GPG: the Best Free Crypto You Aren't Using, Part II of II
Your friend Dan Sparty has just e-mailed you a copy of his new public key, in the form of a file called danskey.asc. Here's how you import it to your public keyring:
gpg --import ./danskey.asc
But wait a minute. Internet e-mail isn't a very secure medium. How do you know Dan's key wasn't tampered with in transit, or that it even was Dan that sent it in the first place?
By checking its fingerprint, that's how. Every gpg key has a secure hash called a fingerprint that is unique to each key (pair) but is short enough to be read over the phone, written on a postcard, etc. If you call Dan on the phone and ask him to read you the fingerprint of his new key, it should match the output from the following command (executed on your system after importing his key):
gpg --fingerprint dan
Note that as with the --export command, you can specify just part of the key as long as that part is unique to the key you wish to fingerprint. The output will look something like this:
pub 1024D/C9F34866 2001-07-27 Dan Sparty (Party Down!) <email@example.com> Key fingerprint = D084 F92C EC62 8955 98E2 58FB 178A 2673 D1F3 6866 sub 1024g/C5569A5B 2001-07-27 [expires: 2001-08-10]Alternatively (let's say it's only noon and you don't want to wake Dan up), if Hugh has this fingerprint in his e-mail signature and has furthermore made postings to Usenet or on public e-mail lists, you can simply find one of these messages and compare that signature. This illustrates an important aspect of key fingerprints: the more places your public key and/or its fingerprint is archived, the harder it is for someone to pretend to be you.
Now that you know this is really Dan's new key and not a forgery, you can do Dan and the world a favor by publicly and cryptographically vouching for its veracity. In other words, you can sign it with your private key. To do so, you run gpg with the command --edit-key. This, like --gen-key, triggers an interactive session. Listing 3 shows a key-editing session in which the user signs a key with their own default key.

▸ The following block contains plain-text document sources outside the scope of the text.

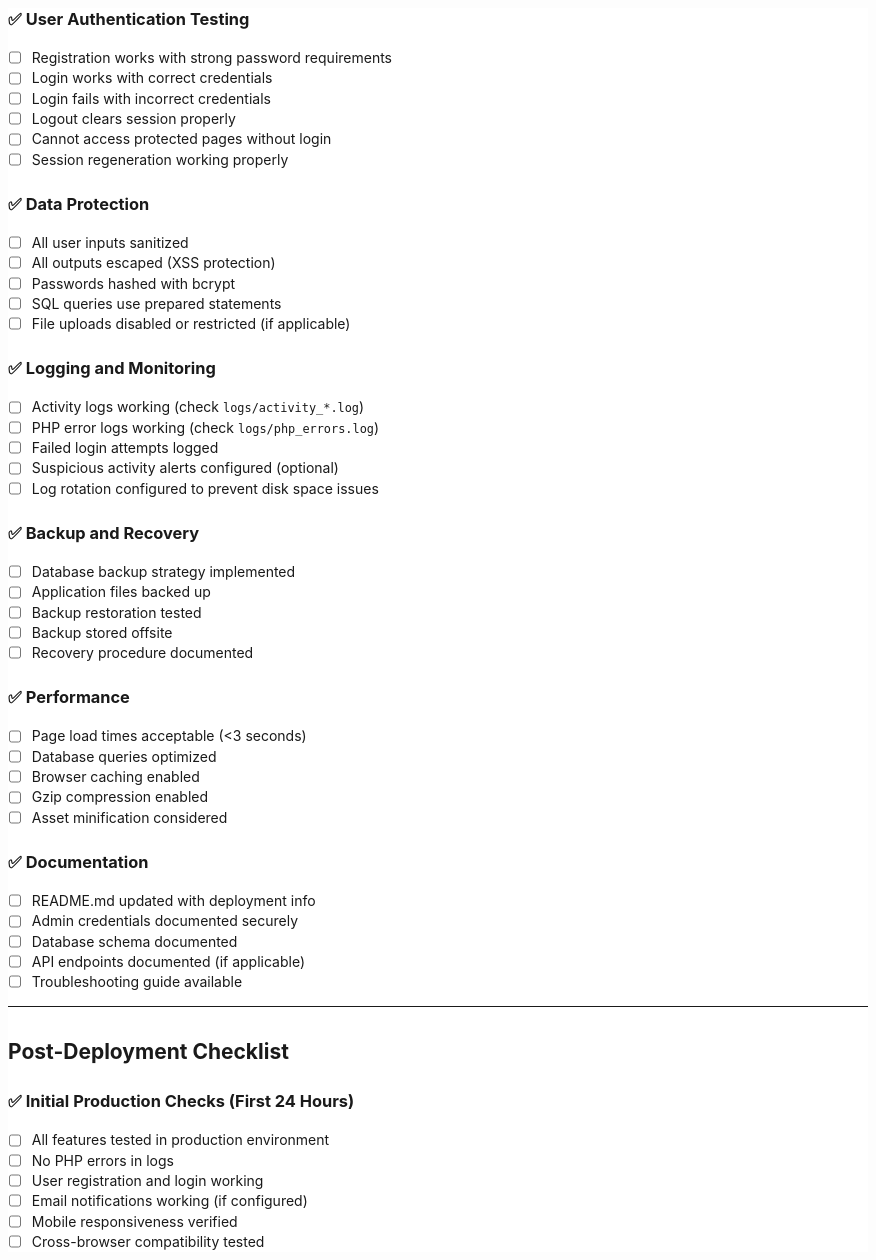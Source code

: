 ### ✅ User Authentication Testing
- [ ] Registration works with strong password requirements
- [ ] Login works with correct credentials
- [ ] Login fails with incorrect credentials
- [ ] Logout clears session properly
- [ ] Cannot access protected pages without login
- [ ] Session regeneration working properly

### ✅ Data Protection
- [ ] All user inputs sanitized
- [ ] All outputs escaped (XSS protection)
- [ ] Passwords hashed with bcrypt
- [ ] SQL queries use prepared statements
- [ ] File uploads disabled or restricted (if applicable)

### ✅ Logging and Monitoring
- [ ] Activity logs working (check `logs/activity_*.log`)
- [ ] PHP error logs working (check `logs/php_errors.log`)
- [ ] Failed login attempts logged
- [ ] Suspicious activity alerts configured (optional)
- [ ] Log rotation configured to prevent disk space issues

### ✅ Backup and Recovery
- [ ] Database backup strategy implemented
- [ ] Application files backed up
- [ ] Backup restoration tested
- [ ] Backup stored offsite
- [ ] Recovery procedure documented

### ✅ Performance
- [ ] Page load times acceptable (<3 seconds)
- [ ] Database queries optimized
- [ ] Browser caching enabled
- [ ] Gzip compression enabled
- [ ] Asset minification considered

### ✅ Documentation
- [ ] README.md updated with deployment info
- [ ] Admin credentials documented securely
- [ ] Database schema documented
- [ ] API endpoints documented (if applicable)
- [ ] Troubleshooting guide available

---

## Post-Deployment Checklist

### ✅ Initial Production Checks (First 24 Hours)
- [ ] All features tested in production environment
- [ ] No PHP errors in logs
- [ ] User registration and login working
- [ ] Email notifications working (if configured)
- [ ] Mobile responsiveness verified
- [ ] Cross-browser compatibility tested
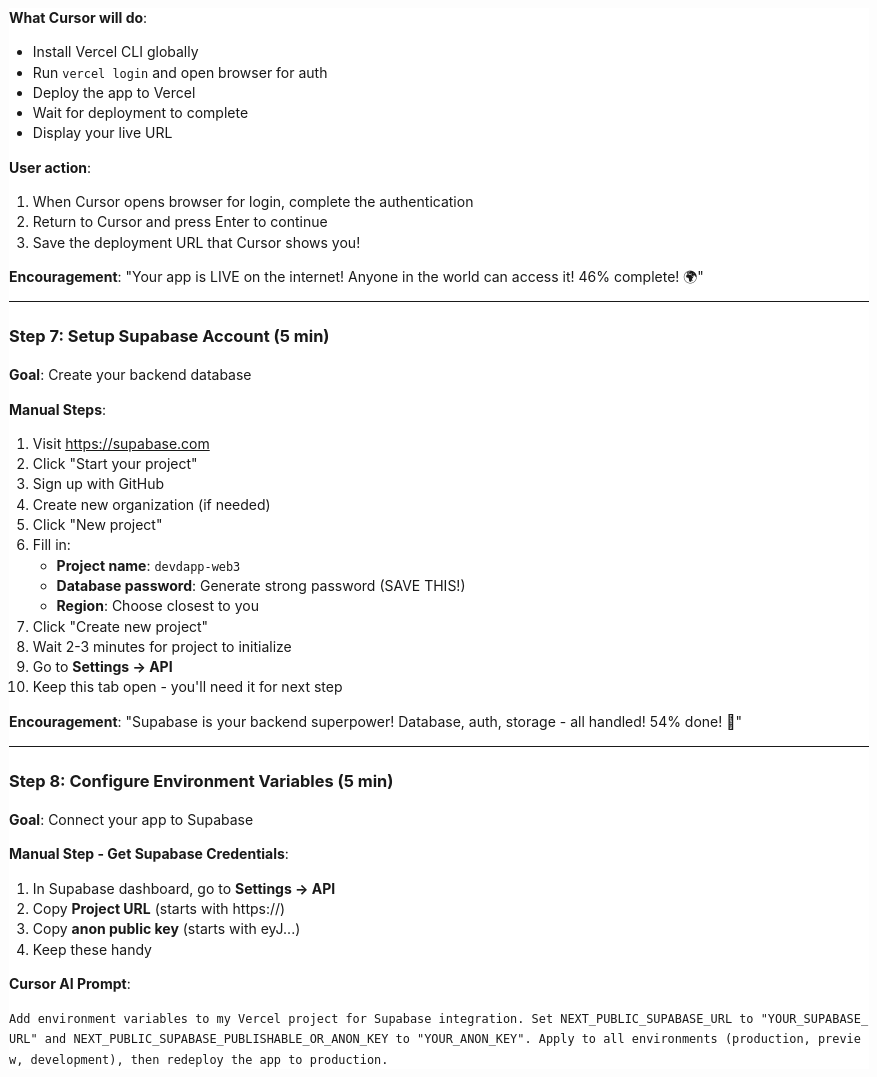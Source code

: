 **What Cursor will do**:
- Install Vercel CLI globally
- Run `vercel login` and open browser for auth
- Deploy the app to Vercel
- Wait for deployment to complete
- Display your live URL

**User action**: 
1. When Cursor opens browser for login, complete the authentication
2. Return to Cursor and press Enter to continue
3. Save the deployment URL that Cursor shows you!

**Encouragement**: "Your app is LIVE on the internet! Anyone in the world can access it! 46% complete! 🌍"

---

### Step 7: Setup Supabase Account (5 min)
**Goal**: Create your backend database

**Manual Steps**:
1. Visit https://supabase.com
2. Click "Start your project" 
3. Sign up with GitHub
4. Create new organization (if needed)
5. Click "New project"
6. Fill in:
   - **Project name**: `devdapp-web3`
   - **Database password**: Generate strong password (SAVE THIS!)
   - **Region**: Choose closest to you
7. Click "Create new project"
8. Wait 2-3 minutes for project to initialize
9. Go to **Settings → API**
10. Keep this tab open - you'll need it for next step

**Encouragement**: "Supabase is your backend superpower! Database, auth, storage - all handled! 54% done! 🔋"

---

### Step 8: Configure Environment Variables (5 min)
**Goal**: Connect your app to Supabase

**Manual Step - Get Supabase Credentials**:
1. In Supabase dashboard, go to **Settings → API**
2. Copy **Project URL** (starts with https://)
3. Copy **anon public key** (starts with eyJ...)
4. Keep these handy

**Cursor AI Prompt**:
```
Add environment variables to my Vercel project for Supabase integration. Set NEXT_PUBLIC_SUPABASE_URL to "YOUR_SUPABASE_URL" and NEXT_PUBLIC_SUPABASE_PUBLISHABLE_OR_ANON_KEY to "YOUR_ANON_KEY". Apply to all environments (production, preview, development), then redeploy the app to production.
```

Did you notice the final save command? This saves any changes you've made to the key (in this case, the signature you created for it) and exits the key-editing session. If we now list the key with the command gpg --list-sigs dan we'll see:
jojo@linux:~ > gpg --list-sigs dan pub 1024D/B9E0868B 2001-07-27 Dan Sparty (Party On!) <firstname.lastname@example.org> sig B9E0868B 2001-07-27 Dan Sparty (Party On!) <email@example.com> sig C1C34866 2001-07-27 John J. Figplucker (Smooth JoJo) <firstname.lastname@example.org> sub 1024g/A0B78448 2001-07-27 [expires: 2001-08-26] sig B9E0868B 2001-07-27 Dan Sparty (Party On!) <email@example.com>
In addition to Dan's own signatures (when you generate a key it's automatically self-signed) you can now see JoJo's. Now, all that remains is for JoJo to export his new signed version of Dan's public key:
gpg --output dan_jojosig.asc --export danJoJo then needs to send this file to Dan via e-mail or some other convenient means (remember, it's a public key, so confidentiality isn't an issue), and Dan needs to import the signed key back into his own public keyring:
gpg --import ./dan_jojosig.ascImporting may seem counterintuitive: Dan's actually updating his public key, not importing a new one. But trust me, that's what he needs to do in order to join the proud ranks of gpg users who actually have bothered to get their friends to vouch for their keys.
Now that Dan's got a superelite signed key, he's ready to post it to a keyserver so other people can start sending him encrypted messages (and adding their signatures to his key). To do so he can issue the command:
gpg --keyserver pgp.mit.edu --send-keys firstname.lastname@example.org
The option --keyserver is used to specify the name or IP address of a PGP/GPG keyserver. Alternatively you could add to ~/.gnupg/options a line like this:
keyserver pgp.mit.eduBut, note that doing so will cause gpg to download new keys automatically from the keyserver if it encounters an unknown key when verifying signatures.
Remember last month when I verified a detached signature file for a software package? The first time I tried to verify the signature with the gpgv command, I received an error message since the key used to create the signature wasn't present in my public keyring.
The solution was to query for, and download, the key from the keyserver pgp.mit.edu; this would have happened automatically if a keyserver had been set in my options file. It's up to you to decide whether this is a feature or an annoyance, and whether therefore to make it the default behavior. (The command-line option --no-auto-key-retrieve will override auto-key-retrieval.)